Reputation: 301
Hey what's wrong with my script? It responds bad request. I don't know what's wrong
from Bio import Entrez
Entrez.email = '[email protected]'
import time
def fetch(ID):
handle = Entrez.efetch(db = 'Protein', id = ID, retmode = 'fasta', rettype = 'text') #<--- here
seq = handle.read()
time.sleep(1)
return seq
ids = ['ATK1','Cat','Lig1']
out = [fetch(id) for id in ids]
with open('out.fasta', 'w') as f:
f.writelines(out)
trackback:
File "<ipython-input-42-0be173f176eb>", line 1, in <module>
runfile('C:/Users/MGrad/bioPythonSearch.py', wdir='C:/Users/MGrad/Dropbox/Leg')
File "C:\Users\MGrad\AppData\Local\conda\conda\envs\my_root\lib\site-packages\spyder\utils\site\sitecustomize.py", line 880, in runfile
execfile(filename, namespace)
File "C:\Users\Local\conda\conda\envs\my_root\lib\site-packages\spyder\utils\site\sitecustomize.py", line 102, in execfile
exec(compile(f.read(), filename, 'exec'), namespace)
File "C:/Users/Leg/bioPythonSearch.py", line 20, in <module>
out = [fetch(id) for id in ids] # where ids is a Python list containing gene ids/accession numbers
File "C:/Users/MGrad/bioPythonSearch.py", line 20, in <listcomp>
out = [fetch(id) for id in ids] # where ids is a Python list containing gene ids/accession numbers
File "C:/Users/MGrad/bioPythonSearch.py", line 14, in fetch
handle = Entrez.efetch(db = 'Protein', id = ID, retmode = 'fasta', rettype = 'text')

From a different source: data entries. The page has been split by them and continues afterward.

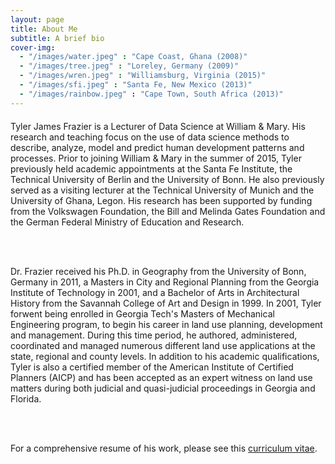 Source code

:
 ```yaml
---
layout: page
title: About Me
subtitle: A brief bio
cover-img: 
  - "/images/water.jpeg" : "Cape Coast, Ghana (2008)"
  - "/images/tree.jpeg" : "Loreley, Germany (2009)"
  - "/images/wren.jpeg" : "Williamsburg, Virginia (2015)"
  - "/images/sfi.jpeg" : "Santa Fe, New Mexico (2013)"
  - "/images/rainbow.jpeg" : "Cape Town, South Africa (2013)"
---
```


<p style = "font-family: 'Open Sans', 'Helvetica Neue', Helvetica, Arial, sans-serif;
  font-size: 20px;
  font-weight: 400;
  margin-bottom: 15px;
  text-align: justify;">

Tyler James Frazier is a Lecturer of Data Science at William & Mary.  His research and teaching focus on the use of data science methods to describe, analyze, model and predict human development patterns and processes.  Prior to joining William & Mary in the summer of 2015, Tyler previously held academic appointments at the Santa Fe Institute, the Technical University of Berlin and the University of Bonn. He also previously served as a visiting lecturer at the Technical University of Munich and the University of Ghana, Legon.  His research has been supported by funding from the Volkswagen Foundation, the Bill and Melinda Gates Foundation and the German Federal Ministry of Education and Research. 

<br>
<br>

Dr. Frazier received his Ph.D. in Geography from the University of Bonn, Germany in 2011, a Masters in City and Regional Planning from the Georgia Institute of Technology in 2001, and a Bachelor of Arts in Architectural History from the Savannah College of Art and Design in 1999.  In 2001, Tyler forwent being enrolled in Georgia Tech's Masters of Mechanical Engineering program, to begin his career in land use planning, development and management.  During this time period, he authored, administered, coordinated and managed numerous different land use applications at the state, regional and county levels.  In addition to his academic qualifications, Tyler is also a certified member of the American Institute of Certified Planners (AICP) and has been accepted as an expert witness on land use matters during both judicial and quasi-judicial proceedings in  Georgia and Florida.

<br>
<br>

For a comprehensive resume of his work, please see this [curriculum vitae](tyler-frazier.github.io).

</p>
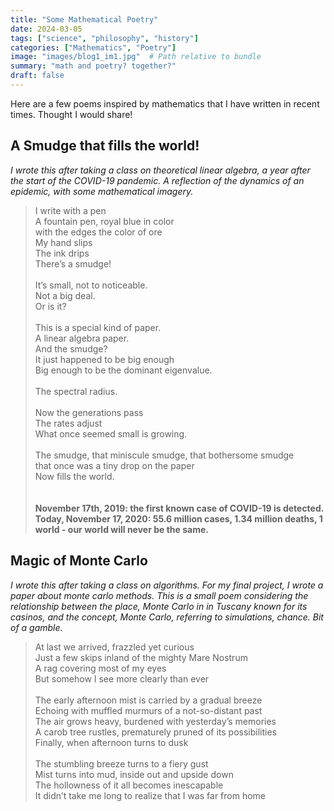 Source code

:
 ```yaml
---
title: "Some Mathematical Poetry"
date: 2024-03-05
tags: ["science", "philosophy", "history"]
categories: ["Mathematics", "Poetry"]
image: "images/blog1_im1.jpg"  # Path relative to bundle
summary: "math and poetry? together?"
draft: false
---
```


Here are a few poems inspired by mathematics that I have written in recent times. Thought I would share!

## A Smudge that fills the world!

*I wrote this after taking a class on theoretical linear algebra, a year after the start of the COVID-19 pandemic. A reflection of the dynamics of an epidemic, with some mathematical imagery.*


>I write with a pen <br>
A fountain pen, royal blue in color <br>
with the edges the color of ore <br>
My hand slips <br>
The ink drips <br>
There’s a smudge! <br> <br>
It’s small, not to noticeable. <br>
Not a big deal. <br>
Or is it? <br> <br>
This is a special kind of paper. <br>
A linear algebra paper. <br>
And the smudge? <br>
It just happened to be big enough <br>
Big enough to be the dominant eigenvalue. <br> <br>
The spectral radius. <br> <br>
Now the generations pass <br>
The rates adjust <br>
What once seemed small is growing. <br> <br>
The smudge, that miniscule smudge, that bothersome smudge <br>
that once was a tiny drop on the paper <br>
Now fills the world. <br> <br><br>
**November 17th, 2019: the first known case of COVID-19 is detected. <br>
Today, November 17, 2020: 55.6 million cases, 1.34 million deaths, 1 world - our world will never be the same.**

## Magic of Monte Carlo

*I wrote this after taking a class on algorithms. For my final project, I wrote a paper about monte carlo methods. This is a small poem considering the relationship between the place, Monte Carlo in in Tuscany known for its casinos, and the concept, Monte Carlo, referring to simulations, chance. Bit of a gamble.*

 
>At last we arrived, frazzled yet curious<br>
Just a few skips inland of the mighty Mare Nostrum<br>
A rag covering most of my eyes<br>
But somehow I see more clearly than ever <br><br>
The early afternoon mist is carried by a gradual breeze<br>
Echoing with muffled murmurs of a not-so-distant past<br>
The air grows heavy, burdened with yesterday’s memories<br>
A carob tree rustles, prematurely pruned of its possibilities<br>
Finally, when afternoon turns to dusk<br><br>
The stumbling breeze turns to a fiery gust<br>
Mist turns into mud, inside out and upside down<br>
The hollowness of it all becomes inescapable<br>
It didn’t take me long to realize that I was far from home  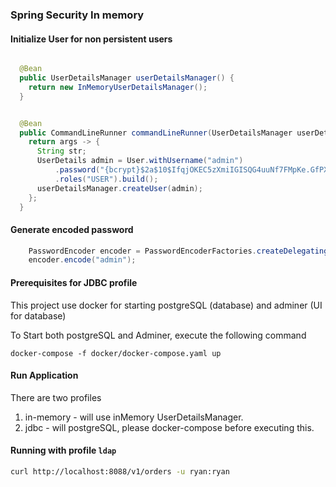 ### Spring Security In memory


#### Initialize User for non persistent users

```java

  @Bean
  public UserDetailsManager userDetailsManager() {
    return new InMemoryUserDetailsManager();
  }


  @Bean
  public CommandLineRunner commandLineRunner(UserDetailsManager userDetailsManager) {
    return args -> {
      String str;
      UserDetails admin = User.withUsername("admin")
          .password("{bcrypt}$2a$10$IfqjOKEC5zXmiIGISQG4uuNf7FMpKe.GfPXSkHF6TtdzuDJIHe0bu")
          .roles("USER").build();
      userDetailsManager.createUser(admin);
    };
  }
```
#### Generate encoded password

```java
    PasswordEncoder encoder = PasswordEncoderFactories.createDelegatingPasswordEncoder();
    encoder.encode("admin");
```
#### Prerequisites for JDBC profile
This project use docker for starting postgreSQL (database) and adminer (UI for database)

To Start both postgreSQL and Adminer, execute the following command

`docker-compose -f docker/docker-compose.yaml up`

#### Run Application

There are two profiles
  1. in-memory - will use inMemory UserDetailsManager.
  2. jdbc      - will postgreSQL, please docker-compose before executing this.


#### Running with profile `ldap`

```bash
curl http://localhost:8088/v1/orders -u ryan:ryan
```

File "C:\Users\MGrad\AppData\Local\conda\conda\envs\my_root\lib\site-packages\Bio\Entrez\__init__.py", line 180, in efetch
return _open(cgi, variables, post=post)
File "C:\Users\MGrad\AppData\Local\conda\conda\envs\my_root\lib\site-packages\Bio\Entrez\__init__.py", line 526, in _open
raise exception
File "C:\Users\MGrad\AppData\Local\conda\conda\envs\my_root\lib\site-packages\Bio\Entrez\__init__.py", line 524, in _open
handle = _urlopen(cgi)
File "C:\Users\MGrad\AppData\Local\conda\conda\envs\my_root\lib\urllib\request.py", line 223, in urlopen
return opener.open(url, data, timeout)
File "C:\Users\MGrad\AppData\Local\conda\conda\envs\my_root\lib\urllib\request.py", line 532, in open
response = meth(req, response)
File "C:\Users\MGrad\AppData\Local\conda\conda\envs\my_root\lib\urllib\request.py", line 642, in http_response
'http', request, response, code, msg, hdrs)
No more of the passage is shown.